_Supplied records:_
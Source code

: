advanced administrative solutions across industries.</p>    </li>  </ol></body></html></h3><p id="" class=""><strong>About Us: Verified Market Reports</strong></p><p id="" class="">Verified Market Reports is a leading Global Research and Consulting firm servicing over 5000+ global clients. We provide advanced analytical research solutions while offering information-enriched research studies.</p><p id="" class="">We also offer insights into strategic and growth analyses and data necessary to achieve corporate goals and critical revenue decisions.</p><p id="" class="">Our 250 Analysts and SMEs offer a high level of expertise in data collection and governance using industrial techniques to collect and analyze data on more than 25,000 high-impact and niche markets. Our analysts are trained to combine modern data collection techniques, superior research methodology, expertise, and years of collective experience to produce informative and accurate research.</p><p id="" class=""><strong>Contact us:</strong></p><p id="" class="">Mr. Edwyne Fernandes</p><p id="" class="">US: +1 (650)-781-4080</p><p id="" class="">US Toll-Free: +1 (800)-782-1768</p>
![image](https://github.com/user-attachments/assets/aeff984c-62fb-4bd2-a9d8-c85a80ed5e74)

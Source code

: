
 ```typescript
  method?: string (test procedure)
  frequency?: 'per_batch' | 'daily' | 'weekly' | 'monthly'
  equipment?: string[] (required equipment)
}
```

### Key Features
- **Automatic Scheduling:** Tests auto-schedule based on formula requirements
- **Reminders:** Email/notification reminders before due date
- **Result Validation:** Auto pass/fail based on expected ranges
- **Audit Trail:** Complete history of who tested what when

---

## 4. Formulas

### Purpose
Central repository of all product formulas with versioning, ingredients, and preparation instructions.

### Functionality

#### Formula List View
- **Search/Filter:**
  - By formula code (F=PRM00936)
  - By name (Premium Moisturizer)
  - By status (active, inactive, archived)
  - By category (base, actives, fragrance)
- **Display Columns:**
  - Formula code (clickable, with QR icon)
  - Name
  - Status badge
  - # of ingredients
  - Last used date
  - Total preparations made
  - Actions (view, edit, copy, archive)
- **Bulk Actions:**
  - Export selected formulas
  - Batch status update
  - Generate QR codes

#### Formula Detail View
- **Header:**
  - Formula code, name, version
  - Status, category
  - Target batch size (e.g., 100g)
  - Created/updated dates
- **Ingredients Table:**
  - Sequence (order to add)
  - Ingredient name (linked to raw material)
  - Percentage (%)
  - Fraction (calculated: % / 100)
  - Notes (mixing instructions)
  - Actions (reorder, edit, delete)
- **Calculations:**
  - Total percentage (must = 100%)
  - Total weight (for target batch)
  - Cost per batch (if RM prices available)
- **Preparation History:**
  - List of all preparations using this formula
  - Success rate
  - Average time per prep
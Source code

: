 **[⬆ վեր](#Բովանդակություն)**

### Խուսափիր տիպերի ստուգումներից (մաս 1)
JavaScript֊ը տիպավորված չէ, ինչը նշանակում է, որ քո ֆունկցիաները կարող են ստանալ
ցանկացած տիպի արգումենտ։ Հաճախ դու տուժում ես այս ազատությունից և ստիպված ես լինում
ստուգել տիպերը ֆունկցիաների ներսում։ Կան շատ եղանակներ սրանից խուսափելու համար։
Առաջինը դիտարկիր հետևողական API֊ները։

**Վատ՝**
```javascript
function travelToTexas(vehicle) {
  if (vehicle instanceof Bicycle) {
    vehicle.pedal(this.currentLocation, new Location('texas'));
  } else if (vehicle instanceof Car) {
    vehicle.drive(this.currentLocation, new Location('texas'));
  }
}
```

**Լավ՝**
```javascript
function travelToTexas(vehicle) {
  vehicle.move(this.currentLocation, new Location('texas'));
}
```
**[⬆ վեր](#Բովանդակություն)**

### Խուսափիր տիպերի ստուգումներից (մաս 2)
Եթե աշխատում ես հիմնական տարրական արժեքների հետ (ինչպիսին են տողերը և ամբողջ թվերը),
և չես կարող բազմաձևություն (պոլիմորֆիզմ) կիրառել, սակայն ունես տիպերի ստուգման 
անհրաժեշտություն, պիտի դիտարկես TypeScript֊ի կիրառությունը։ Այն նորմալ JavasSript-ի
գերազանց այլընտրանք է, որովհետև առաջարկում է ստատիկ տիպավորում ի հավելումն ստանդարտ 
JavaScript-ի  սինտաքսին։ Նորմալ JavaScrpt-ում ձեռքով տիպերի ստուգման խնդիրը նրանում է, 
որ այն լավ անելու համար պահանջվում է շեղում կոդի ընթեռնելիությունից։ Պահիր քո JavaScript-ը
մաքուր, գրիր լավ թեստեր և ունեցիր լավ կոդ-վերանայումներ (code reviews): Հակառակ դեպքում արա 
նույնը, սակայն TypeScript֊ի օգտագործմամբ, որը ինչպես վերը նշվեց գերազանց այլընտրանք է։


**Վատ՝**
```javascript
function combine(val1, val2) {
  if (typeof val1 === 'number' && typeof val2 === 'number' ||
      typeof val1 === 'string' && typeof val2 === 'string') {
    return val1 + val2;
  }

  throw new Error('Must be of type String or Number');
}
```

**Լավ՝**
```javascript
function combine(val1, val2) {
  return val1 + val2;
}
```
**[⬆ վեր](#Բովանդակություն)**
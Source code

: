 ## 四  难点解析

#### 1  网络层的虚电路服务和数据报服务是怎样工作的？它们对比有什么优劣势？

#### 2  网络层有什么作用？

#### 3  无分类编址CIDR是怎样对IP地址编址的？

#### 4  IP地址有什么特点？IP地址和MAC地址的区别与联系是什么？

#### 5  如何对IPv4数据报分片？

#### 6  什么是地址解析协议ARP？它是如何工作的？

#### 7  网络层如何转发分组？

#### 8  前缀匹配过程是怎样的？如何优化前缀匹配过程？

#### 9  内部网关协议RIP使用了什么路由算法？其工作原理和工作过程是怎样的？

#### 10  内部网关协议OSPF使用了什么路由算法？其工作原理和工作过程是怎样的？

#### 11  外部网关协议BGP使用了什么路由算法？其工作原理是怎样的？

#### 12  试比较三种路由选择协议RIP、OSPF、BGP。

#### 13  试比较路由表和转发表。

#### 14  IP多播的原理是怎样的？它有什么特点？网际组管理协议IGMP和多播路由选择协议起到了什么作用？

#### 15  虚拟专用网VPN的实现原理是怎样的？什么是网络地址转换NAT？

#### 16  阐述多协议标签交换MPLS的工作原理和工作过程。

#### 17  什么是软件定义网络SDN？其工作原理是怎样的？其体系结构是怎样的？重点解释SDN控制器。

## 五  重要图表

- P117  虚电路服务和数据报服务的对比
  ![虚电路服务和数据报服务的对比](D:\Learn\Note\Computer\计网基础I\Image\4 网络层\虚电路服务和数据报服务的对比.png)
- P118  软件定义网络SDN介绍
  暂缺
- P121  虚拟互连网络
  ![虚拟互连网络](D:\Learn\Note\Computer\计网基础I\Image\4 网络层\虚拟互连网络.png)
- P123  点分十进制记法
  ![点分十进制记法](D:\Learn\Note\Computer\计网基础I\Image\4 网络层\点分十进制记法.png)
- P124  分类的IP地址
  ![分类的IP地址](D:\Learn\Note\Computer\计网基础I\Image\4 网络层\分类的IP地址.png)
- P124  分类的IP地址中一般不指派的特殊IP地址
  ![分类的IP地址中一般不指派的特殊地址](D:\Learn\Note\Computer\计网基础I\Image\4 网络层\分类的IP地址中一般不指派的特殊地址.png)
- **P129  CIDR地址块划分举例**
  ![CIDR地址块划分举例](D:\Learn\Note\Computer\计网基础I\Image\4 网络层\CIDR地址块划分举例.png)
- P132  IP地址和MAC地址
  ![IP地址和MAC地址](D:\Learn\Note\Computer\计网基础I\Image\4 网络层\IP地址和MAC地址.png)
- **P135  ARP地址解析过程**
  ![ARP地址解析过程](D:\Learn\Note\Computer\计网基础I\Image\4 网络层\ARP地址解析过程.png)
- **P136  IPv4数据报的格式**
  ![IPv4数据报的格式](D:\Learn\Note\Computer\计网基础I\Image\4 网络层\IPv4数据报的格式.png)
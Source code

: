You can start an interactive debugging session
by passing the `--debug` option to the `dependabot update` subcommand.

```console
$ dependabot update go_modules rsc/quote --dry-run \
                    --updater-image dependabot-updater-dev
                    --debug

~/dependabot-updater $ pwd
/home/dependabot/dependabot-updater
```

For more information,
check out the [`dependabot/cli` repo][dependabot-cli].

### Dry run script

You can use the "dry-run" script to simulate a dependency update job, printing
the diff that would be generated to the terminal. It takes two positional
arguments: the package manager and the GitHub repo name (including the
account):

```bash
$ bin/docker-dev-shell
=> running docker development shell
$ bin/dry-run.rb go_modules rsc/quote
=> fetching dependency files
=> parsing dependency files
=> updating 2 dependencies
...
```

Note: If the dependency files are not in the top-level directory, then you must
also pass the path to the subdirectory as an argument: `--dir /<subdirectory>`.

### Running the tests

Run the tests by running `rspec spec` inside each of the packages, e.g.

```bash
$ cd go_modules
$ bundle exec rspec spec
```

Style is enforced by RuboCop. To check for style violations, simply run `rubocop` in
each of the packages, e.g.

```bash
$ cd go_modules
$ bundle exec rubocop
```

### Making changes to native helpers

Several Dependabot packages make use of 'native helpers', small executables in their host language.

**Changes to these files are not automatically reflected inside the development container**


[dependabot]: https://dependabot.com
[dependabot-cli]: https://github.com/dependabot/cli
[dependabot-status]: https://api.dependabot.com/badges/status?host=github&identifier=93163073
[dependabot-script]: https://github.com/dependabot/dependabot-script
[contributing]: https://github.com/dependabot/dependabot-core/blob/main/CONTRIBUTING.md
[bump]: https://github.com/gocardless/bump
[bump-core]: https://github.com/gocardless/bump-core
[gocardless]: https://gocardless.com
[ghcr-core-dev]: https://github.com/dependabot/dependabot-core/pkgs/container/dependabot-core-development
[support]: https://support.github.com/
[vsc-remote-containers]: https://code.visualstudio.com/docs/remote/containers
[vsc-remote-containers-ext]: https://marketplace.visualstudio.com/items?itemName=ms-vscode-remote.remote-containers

_Assigned task:_
In the listing above, find the line with "- Actions (reorder, edit, delete)" and the line with "գերազանց այլընտրանք է, որովհետև"; set down exactly those two lines and every line between them, nothing more.

_Task output:_
  - Actions (reorder, edit, delete)
- **Calculations:**
  - Total percentage (must = 100%)
  - Total weight (for target batch)
  - Cost per batch (if RM prices available)
- **Preparation History:**
  - List of all preparations using this formula
  - Success rate
  - Average time per prep
Source code

: **[⬆ վեր](#Բովանդակություն)**

### Խուսափիր տիպերի ստուգումներից (մաս 1)
JavaScript֊ը տիպավորված չէ, ինչը նշանակում է, որ քո ֆունկցիաները կարող են ստանալ
ցանկացած տիպի արգումենտ։ Հաճախ դու տուժում ես այս ազատությունից և ստիպված ես լինում
ստուգել տիպերը ֆունկցիաների ներսում։ Կան շատ եղանակներ սրանից խուսափելու համար։
Առաջինը դիտարկիր հետևողական API֊ները։

**Վատ՝**
```javascript
function travelToTexas(vehicle) {
  if (vehicle instanceof Bicycle) {
    vehicle.pedal(this.currentLocation, new Location('texas'));
  } else if (vehicle instanceof Car) {
    vehicle.drive(this.currentLocation, new Location('texas'));
  }
}
```

**Լավ՝**
```javascript
function travelToTexas(vehicle) {
  vehicle.move(this.currentLocation, new Location('texas'));
}
```
**[⬆ վեր](#Բովանդակություն)**

### Խուսափիր տիպերի ստուգումներից (մաս 2)
Եթե աշխատում ես հիմնական տարրական արժեքների հետ (ինչպիսին են տողերը և ամբողջ թվերը),
և չես կարող բազմաձևություն (պոլիմորֆիզմ) կիրառել, սակայն ունես տիպերի ստուգման 
անհրաժեշտություն, պիտի դիտարկես TypeScript֊ի կիրառությունը։ Այն նորմալ JavasSript-ի
գերազանց այլընտրանք է, որովհետև առաջարկում է ստատիկ տիպավորում ի հավելումն ստանդարտ 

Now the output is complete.